「本当に、君は救いようが無いね。俺の婚約者が、そんな愚かなことをする筈がないだろう?」


 嫌がらせの数々。こちら側の証拠が十分に揃ったところで、彼女を王城へと呼び寄せる。
 ユージーンに立ち会ってもらい、王太子の婚約者を害したものとして、彼女の処遇を検討する。
 悔しさのあまり、レイラは唇をわなわなと震わせた。


「殿下! あたし……あたしは…………」


 媚びるような表情。けれど、ユージーンは首を横に振る。

 レイラの目論見の一つ――――ユージーンの誘惑は、当然ながら上手くいっていない。
 そもそも、半径五メートル以内に入ることができないし、話し掛けることすら許されていないのだもの。当然の帰結だ。
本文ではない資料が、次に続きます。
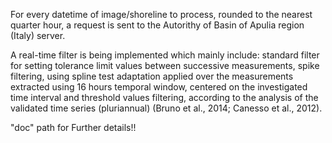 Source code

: For every datetime of image/shoreline to process, rounded to the nearest quarter hour, a request is sent to the Autorithy of Basin of  Apulia region (Italy) server. 

A real-time filter is being implemented which mainly include: standard filter for setting tolerance limit values between
successive measurements, spike filtering, using spline test adaptation applied over the measurements extracted
using 16 hours temporal window, centered on the investigated time interval and threshold values filtering,
according to the analysis of the validated time series (pluriannual) (Bruno et al., 2014; Canesso et al., 2012).

"doc" path for Further details!! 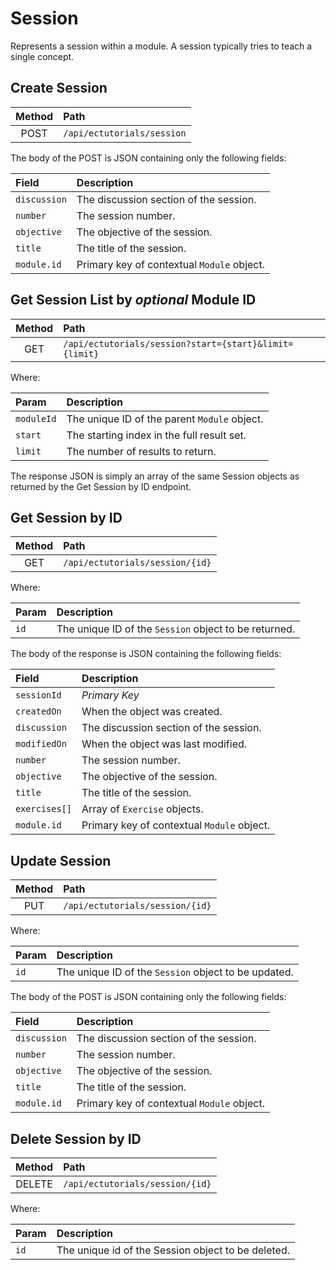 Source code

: # Session

Represents a session within a module. A session typically tries to teach a single concept.


## Create Session

|Method|Path|
|:---:|:---|
|POST|`/api/ectutorials/session`|

The body of the POST is JSON containing only the following fields:

|Field|Description|
|:---|:---|
|`discussion`|The discussion section of the session.|
|`number`|The session number.|
|`objective`|The objective of the session.|
|`title`|The title of the session.|
|`module.id`|Primary key of contextual `Module` object.|

## Get Session List by *optional* Module ID

|Method|Path|
|:---:|:---|
|GET|`/api/ectutorials/session?start={start}&limit={limit}`|

Where:

|Param|Description|
|:---|:---|
|`moduleId`|The unique ID of the parent `Module` object.|
|`start`|The starting index in the full result set.|
|`limit`|The number of results to return.|

The response JSON is simply an array of the same Session objects as returned by the Get Session by ID endpoint.

## Get Session by ID

|Method|Path|
|:---:|:---|
|GET|`/api/ectutorials/session/{id}`|

Where:

|Param|Description|
|:---|:---|
|`id`|The unique ID of the `Session` object to be returned.|

The body of the response is JSON containing the following fields:

|Field|Description|
|:---|:---|
|`sessionId`|_Primary Key_|
|`createdOn`|When the object was created.|
|`discussion`|The discussion section of the session.|
|`modifiedOn`|When the object was last modified.|
|`number`|The session number.|
|`objective`|The objective of the session.|
|`title`|The title of the session.|
|`exercises[]`|Array of `Exercise` objects.|
|`module.id`|Primary key of contextual `Module` object.|

## Update Session

|Method|Path|
|:---:|:---|
|PUT|`/api/ectutorials/session/{id}`|

Where:

|Param|Description|
|:---|:---|
|`id`|The unique ID of the `Session` object to be updated.|

The body of the POST is JSON containing only the following fields:

|Field|Description|
|:---|:---|
|`discussion`|The discussion section of the session.|
|`number`|The session number.|
|`objective`|The objective of the session.|
|`title`|The title of the session.|
|`module.id`|Primary key of contextual `Module` object.|

## Delete Session by ID

|Method|Path|
|:---:|:---|
|DELETE|`/api/ectutorials/session/{id}`|

Where:

|Param|Description|
|:---|:---|
|`id`|The unique id of the Session object to be deleted.|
 前世ではモテていたレイラも、現世ではからっきし。皆『彼女(レイラ)とは関わり合いたくない』といった様子で、距離を置いているのだ。


「――――殿下! 殿下はその女に騙されているのですわ! そんな性悪女、あなたの妃に相応しくありません!」

「……」


 何も言わないまま、ユージーンがゆっくりと振り返る。私の肩を抱き、レイラを冷たく見下ろしながら、ほんのわずかに口角を上げた。